La lámpara estaba apagada, pero Bonaria Urrai no necesitaba la luz para saber que Maria se encontraba allí, en la penumbra de la habitación del hospital, sentada en alguna parte. Resultaba difícil precisar cuándo había adquirido la costumbre de sentarse a mirarla en la oscuridad en silencio, si la había tenido siempre o si se había habituado en el continente, en el sitio donde había trabajado y del que no había querido hablar. Bonaria sospechaba que ese vicio de espiar a las personas durmiendo se lo había pegado ella a Maria, y le habría gustado ceder a la tentación de decírselo, quizá precediéndolo de un ruidito para revelar que estaba despierta. Sin embargo, algo la contuvo y no lo hizo, como tampoco lo había hecho al principio de todo, antes de que el tiempo decidiera escapársele de las manos como un zorro por la noche.
Al principio de todo.
Dentro de la tienda reinaba el silencio, y Bonaria todavía recordaba a Anna Teresa Listru con el pelo trenzado mientras metía las anchas manos en el saco de las judías blancas de Tonara como si tuviese que escogerlas una a una. Chismorreaba con la tendera y la mujer del farmacéutico, una del continente que lucía un abrigo de pieles oscuro, como las señoras de ciudad, y examinaba a través de la vitrina de cristal los diferentes tipos de pasta.

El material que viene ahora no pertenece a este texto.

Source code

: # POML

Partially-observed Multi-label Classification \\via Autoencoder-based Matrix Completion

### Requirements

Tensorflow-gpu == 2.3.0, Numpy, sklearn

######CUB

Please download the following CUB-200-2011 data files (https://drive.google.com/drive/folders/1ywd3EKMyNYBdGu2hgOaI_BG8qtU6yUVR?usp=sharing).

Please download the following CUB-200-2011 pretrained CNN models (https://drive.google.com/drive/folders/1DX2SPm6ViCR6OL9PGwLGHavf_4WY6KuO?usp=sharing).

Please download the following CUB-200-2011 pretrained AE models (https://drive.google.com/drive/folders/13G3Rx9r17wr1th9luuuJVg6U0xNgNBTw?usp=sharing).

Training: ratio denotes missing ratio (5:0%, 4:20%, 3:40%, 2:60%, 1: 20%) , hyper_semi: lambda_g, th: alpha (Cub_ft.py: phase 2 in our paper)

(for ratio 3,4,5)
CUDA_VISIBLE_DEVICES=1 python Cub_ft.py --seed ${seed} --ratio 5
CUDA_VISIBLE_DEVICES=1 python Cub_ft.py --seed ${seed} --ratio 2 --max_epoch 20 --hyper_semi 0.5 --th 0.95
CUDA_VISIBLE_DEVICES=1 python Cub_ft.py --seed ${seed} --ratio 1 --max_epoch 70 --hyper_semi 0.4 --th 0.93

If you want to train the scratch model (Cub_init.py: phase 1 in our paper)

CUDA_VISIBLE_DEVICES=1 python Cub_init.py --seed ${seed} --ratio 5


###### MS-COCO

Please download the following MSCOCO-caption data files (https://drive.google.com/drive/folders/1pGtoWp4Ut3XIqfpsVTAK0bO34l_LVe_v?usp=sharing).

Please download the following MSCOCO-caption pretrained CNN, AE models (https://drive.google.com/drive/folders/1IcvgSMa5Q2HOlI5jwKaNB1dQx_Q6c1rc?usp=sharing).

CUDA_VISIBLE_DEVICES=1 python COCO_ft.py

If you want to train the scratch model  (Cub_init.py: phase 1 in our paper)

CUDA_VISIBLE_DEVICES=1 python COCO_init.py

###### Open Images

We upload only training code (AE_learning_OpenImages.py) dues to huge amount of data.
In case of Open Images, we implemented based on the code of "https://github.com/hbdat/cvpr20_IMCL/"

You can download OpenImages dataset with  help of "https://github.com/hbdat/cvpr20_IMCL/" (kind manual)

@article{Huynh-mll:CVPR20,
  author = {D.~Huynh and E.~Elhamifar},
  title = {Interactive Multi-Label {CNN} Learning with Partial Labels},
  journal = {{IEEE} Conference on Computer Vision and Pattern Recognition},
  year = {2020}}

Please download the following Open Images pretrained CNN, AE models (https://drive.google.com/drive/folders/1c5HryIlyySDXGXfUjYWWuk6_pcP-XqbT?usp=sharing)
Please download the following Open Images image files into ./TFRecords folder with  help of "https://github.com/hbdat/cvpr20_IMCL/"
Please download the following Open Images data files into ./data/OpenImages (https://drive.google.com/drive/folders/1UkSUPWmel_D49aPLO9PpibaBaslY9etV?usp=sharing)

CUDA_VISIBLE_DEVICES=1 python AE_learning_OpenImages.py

Entre aquellas tres mujeres, Maria era como un cero a la izquierda, ese compromiso que debes apuntar para no olvidarlo. Ni siquiera había sido objeto de los comentarios benévolos que suelen hacer las mujeres cuando declaran que los hijos de los demás son encantadores. Sentada sobre un costal de habas secas en un rincón de la tienda, Bonaria esperaba que trajesen la leche fresca observando a aquella niña olvidada moverse con rapidez entre las cosas que quedaban a su altura: la fruta, los molinetes de plástico de colores, el gran cesto del pan tierno, las rodillas ásperas de su madre.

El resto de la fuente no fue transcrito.